Receipt OCR that understands what it reads, not just what's printed
Optical character recognition can tell you that a receipt contains the characters "24.99" somewhere near the word "milk". It can't tell you that's a unit price, that there were two of them, or that the line total should be 49.98. InvoisorAI treats OCR as the first step, not the whole job: an AI layer on top reads the extracted text in context and turns it into structured, validated data.
What receipt OCR actually does
Raw OCR converts the pixels of a receipt photo into text. It's necessary, but on its own it produces an unstructured block of characters: merchant names, prices, and item names all mixed together in whatever order they appeared on the page, with no understanding of which number is the tax and which is the total.

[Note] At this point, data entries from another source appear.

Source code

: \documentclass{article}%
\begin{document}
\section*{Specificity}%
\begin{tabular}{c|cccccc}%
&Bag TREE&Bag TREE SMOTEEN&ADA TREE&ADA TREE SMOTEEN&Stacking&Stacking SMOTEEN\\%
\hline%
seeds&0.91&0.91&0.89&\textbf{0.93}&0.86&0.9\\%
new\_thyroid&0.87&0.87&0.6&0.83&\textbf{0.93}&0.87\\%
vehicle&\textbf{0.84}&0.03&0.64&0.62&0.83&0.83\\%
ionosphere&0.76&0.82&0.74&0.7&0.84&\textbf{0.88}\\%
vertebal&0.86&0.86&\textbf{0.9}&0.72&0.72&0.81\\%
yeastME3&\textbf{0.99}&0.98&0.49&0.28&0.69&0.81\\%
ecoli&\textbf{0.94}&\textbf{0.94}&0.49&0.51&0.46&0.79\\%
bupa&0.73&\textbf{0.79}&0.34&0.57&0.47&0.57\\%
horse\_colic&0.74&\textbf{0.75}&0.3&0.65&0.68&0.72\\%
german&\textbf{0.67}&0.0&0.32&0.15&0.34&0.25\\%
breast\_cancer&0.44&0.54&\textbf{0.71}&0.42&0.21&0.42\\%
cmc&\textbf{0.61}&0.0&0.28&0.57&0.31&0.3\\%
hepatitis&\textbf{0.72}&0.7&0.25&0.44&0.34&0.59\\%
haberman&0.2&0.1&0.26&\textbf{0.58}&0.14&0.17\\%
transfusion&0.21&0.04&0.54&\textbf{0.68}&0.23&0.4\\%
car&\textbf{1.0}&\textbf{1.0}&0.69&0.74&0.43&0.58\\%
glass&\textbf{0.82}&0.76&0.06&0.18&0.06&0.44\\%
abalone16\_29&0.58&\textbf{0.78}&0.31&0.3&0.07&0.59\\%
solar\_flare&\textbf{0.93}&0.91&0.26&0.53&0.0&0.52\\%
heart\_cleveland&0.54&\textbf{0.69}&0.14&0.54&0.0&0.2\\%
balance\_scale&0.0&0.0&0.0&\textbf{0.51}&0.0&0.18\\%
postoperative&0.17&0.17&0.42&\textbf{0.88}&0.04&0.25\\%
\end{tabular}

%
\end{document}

Where OCR alone falls short
A faded thermal receipt, a crooked photo, or a foreign currency symbol can all produce text that's technically correct but practically useless without something to interpret it. Two numbers that look similar (a quantity and a unit price, say) are easy for plain OCR to transpose, and nothing catches the mistake.
How InvoisorAI's AI layer goes further
After OCR runs, the AI extraction pipeline identifies and structures:
- Which text is the merchant name, and which canonical merchant it belongs to
- Each line item's name, quantity, and unit price, separately from its line total
- Subtotal, tax, discounts, and the final total, as distinct fields
- A confidence score for the extraction as a whole
Validation before anything is trusted
Before a receipt is marked as saved, its own arithmetic is checked: do the line items add up to the subtotal, does tax plus subtotal reach the total? If something doesn't reconcile, the receipt is flagged for review instead of being filed with silently wrong numbers.
Who needs receipt OCR with this level of understanding
Structured fields beat a wall of unformatted scanned text.
Confidence scoring means low-quality scans get flagged instead of silently logged wrong.
Multi-currency, multi-region support handles receipts beyond a single country's layout conventions.
Questions about receipt ocr
InvoisorAI sends receipt images or raw text through the backend extraction pipeline, which reads merchant details, dates, line items, quantities, tax, totals, currency, payment method, and confidence scores. The response is validated with a strict schema before it becomes receipt data.
Accounts use JWT access and refresh tokens, and protected endpoints require authentication. The backend stores receipts, items, categories, AI usage, and jobs in PostgreSQL, with profile and password flows handled through the auth API.
Yes. InvoisorAI is built to work anywhere. It supports around 160 currencies and roughly 195 regions, so freelancers and small businesses in the UK, the US, and elsewhere can scan receipts and invoices in their local currency and get reports in the currency they choose.